[Records Boundary: Start]
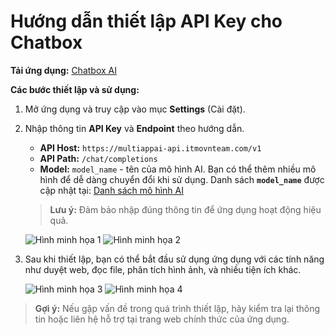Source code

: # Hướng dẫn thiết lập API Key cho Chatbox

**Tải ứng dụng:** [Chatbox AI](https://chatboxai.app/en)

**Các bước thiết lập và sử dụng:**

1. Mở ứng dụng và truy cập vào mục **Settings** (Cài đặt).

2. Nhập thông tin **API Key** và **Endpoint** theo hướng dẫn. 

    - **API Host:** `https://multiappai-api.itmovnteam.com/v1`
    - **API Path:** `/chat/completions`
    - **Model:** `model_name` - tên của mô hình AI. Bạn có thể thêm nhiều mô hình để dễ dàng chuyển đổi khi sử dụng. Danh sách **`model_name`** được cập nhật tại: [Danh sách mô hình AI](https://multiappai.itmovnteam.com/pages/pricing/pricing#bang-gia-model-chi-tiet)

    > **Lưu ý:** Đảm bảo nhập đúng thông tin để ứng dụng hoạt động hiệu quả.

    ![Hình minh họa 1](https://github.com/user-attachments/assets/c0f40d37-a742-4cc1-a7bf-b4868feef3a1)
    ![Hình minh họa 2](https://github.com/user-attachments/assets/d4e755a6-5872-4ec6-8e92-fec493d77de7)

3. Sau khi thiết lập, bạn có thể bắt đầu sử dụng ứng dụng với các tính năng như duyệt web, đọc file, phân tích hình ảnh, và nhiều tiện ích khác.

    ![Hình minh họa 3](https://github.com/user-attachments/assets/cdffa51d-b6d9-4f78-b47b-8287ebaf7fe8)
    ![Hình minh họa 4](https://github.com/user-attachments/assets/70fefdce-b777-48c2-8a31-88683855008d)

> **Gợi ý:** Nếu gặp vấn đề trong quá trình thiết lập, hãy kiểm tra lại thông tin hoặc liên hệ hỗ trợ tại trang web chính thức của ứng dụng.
[Records Boundary: End]
[Records Boundary: Start]
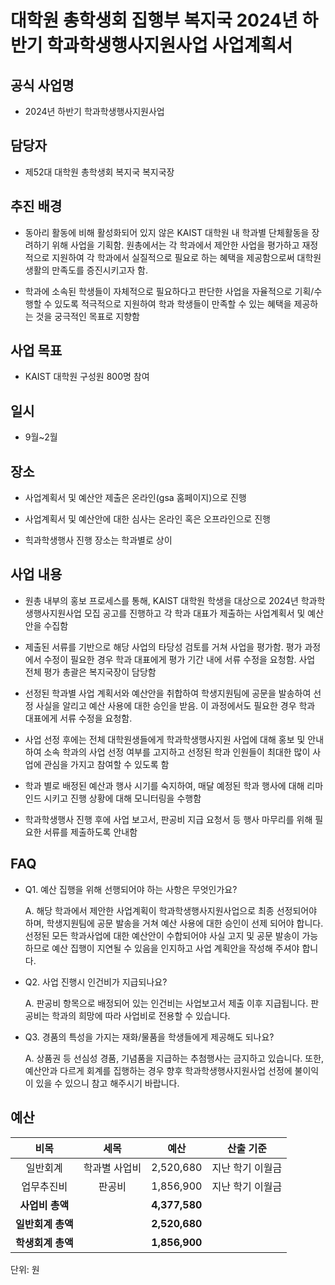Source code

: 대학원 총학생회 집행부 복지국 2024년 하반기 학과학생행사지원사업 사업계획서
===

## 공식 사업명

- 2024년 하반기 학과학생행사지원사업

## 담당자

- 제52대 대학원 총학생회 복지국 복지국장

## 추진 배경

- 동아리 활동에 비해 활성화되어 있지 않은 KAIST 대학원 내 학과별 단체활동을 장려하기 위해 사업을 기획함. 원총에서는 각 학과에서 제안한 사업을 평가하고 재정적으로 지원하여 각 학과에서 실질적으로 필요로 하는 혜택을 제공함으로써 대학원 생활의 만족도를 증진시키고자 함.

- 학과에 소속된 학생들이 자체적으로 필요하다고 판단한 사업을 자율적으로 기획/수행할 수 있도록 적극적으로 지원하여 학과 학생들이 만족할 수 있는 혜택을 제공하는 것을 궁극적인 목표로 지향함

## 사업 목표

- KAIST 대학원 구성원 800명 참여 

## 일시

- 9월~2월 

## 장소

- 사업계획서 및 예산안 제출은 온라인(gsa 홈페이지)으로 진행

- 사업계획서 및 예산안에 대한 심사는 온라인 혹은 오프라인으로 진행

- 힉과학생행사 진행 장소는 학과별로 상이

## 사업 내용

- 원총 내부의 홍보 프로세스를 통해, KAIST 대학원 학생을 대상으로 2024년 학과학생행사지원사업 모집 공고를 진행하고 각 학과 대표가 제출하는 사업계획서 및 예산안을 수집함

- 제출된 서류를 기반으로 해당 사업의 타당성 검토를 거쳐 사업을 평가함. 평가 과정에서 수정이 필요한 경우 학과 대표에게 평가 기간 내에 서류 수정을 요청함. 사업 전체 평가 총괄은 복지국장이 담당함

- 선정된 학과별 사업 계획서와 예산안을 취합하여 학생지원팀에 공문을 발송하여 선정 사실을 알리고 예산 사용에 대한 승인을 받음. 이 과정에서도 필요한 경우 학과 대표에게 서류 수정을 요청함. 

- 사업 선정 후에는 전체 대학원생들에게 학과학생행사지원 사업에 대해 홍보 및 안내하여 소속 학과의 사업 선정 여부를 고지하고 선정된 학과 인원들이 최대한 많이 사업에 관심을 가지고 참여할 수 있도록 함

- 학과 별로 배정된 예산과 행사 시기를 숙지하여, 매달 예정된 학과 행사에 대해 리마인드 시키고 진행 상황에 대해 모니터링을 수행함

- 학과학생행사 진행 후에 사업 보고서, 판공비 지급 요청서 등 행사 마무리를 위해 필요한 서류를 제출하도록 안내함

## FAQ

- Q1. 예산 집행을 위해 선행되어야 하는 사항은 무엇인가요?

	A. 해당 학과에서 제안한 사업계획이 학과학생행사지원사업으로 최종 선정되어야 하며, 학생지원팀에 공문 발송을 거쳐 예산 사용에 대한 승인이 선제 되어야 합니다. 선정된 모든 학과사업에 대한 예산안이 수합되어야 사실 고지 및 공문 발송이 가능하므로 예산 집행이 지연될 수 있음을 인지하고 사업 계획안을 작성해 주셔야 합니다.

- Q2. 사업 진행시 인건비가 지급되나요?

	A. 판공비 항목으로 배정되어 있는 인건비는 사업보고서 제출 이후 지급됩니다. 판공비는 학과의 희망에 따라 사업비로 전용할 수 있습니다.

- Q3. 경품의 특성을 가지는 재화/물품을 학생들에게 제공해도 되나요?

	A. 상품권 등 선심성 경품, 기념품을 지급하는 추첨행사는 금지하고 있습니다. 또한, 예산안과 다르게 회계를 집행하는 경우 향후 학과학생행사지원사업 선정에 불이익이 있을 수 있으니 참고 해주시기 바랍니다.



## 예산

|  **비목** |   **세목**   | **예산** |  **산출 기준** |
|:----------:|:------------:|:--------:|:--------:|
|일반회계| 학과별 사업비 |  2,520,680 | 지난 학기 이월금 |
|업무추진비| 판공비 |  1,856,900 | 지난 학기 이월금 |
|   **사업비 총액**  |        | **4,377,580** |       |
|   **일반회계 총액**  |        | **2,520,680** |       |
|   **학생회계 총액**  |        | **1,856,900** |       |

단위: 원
[Records Boundary: End]
[Records Boundary: Start]
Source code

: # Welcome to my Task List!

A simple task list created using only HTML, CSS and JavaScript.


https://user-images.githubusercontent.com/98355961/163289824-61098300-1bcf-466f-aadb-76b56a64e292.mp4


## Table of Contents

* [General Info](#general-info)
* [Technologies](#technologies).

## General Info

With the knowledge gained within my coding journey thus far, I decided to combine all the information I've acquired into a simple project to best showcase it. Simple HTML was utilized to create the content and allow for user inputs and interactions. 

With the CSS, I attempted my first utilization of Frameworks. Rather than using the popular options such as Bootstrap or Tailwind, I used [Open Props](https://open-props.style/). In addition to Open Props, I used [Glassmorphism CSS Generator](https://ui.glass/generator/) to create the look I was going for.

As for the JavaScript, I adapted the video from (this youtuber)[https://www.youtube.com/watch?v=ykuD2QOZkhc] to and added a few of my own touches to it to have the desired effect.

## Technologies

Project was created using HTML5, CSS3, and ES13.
[Records Boundary: End]
> Work to complete: Find the line with "3. Sau khi thiết" in the material above. Reproduce it and each line after it up to and including the line with "của ứng dụng.".

> Response to this exercise:
3. Sau khi thiết lập, bạn có thể bắt đầu sử dụng ứng dụng với các tính năng như duyệt web, đọc file, phân tích hình ảnh, và nhiều tiện ích khác.

    ![Hình minh họa 3](https://github.com/user-attachments/assets/cdffa51d-b6d9-4f78-b47b-8287ebaf7fe8)
    ![Hình minh họa 4](https://github.com/user-attachments/assets/70fefdce-b777-48c2-8a31-88683855008d)

> **Gợi ý:** Nếu gặp vấn đề trong quá trình thiết lập, hãy kiểm tra lại thông tin hoặc liên hệ hỗ trợ tại trang web chính thức của ứng dụng.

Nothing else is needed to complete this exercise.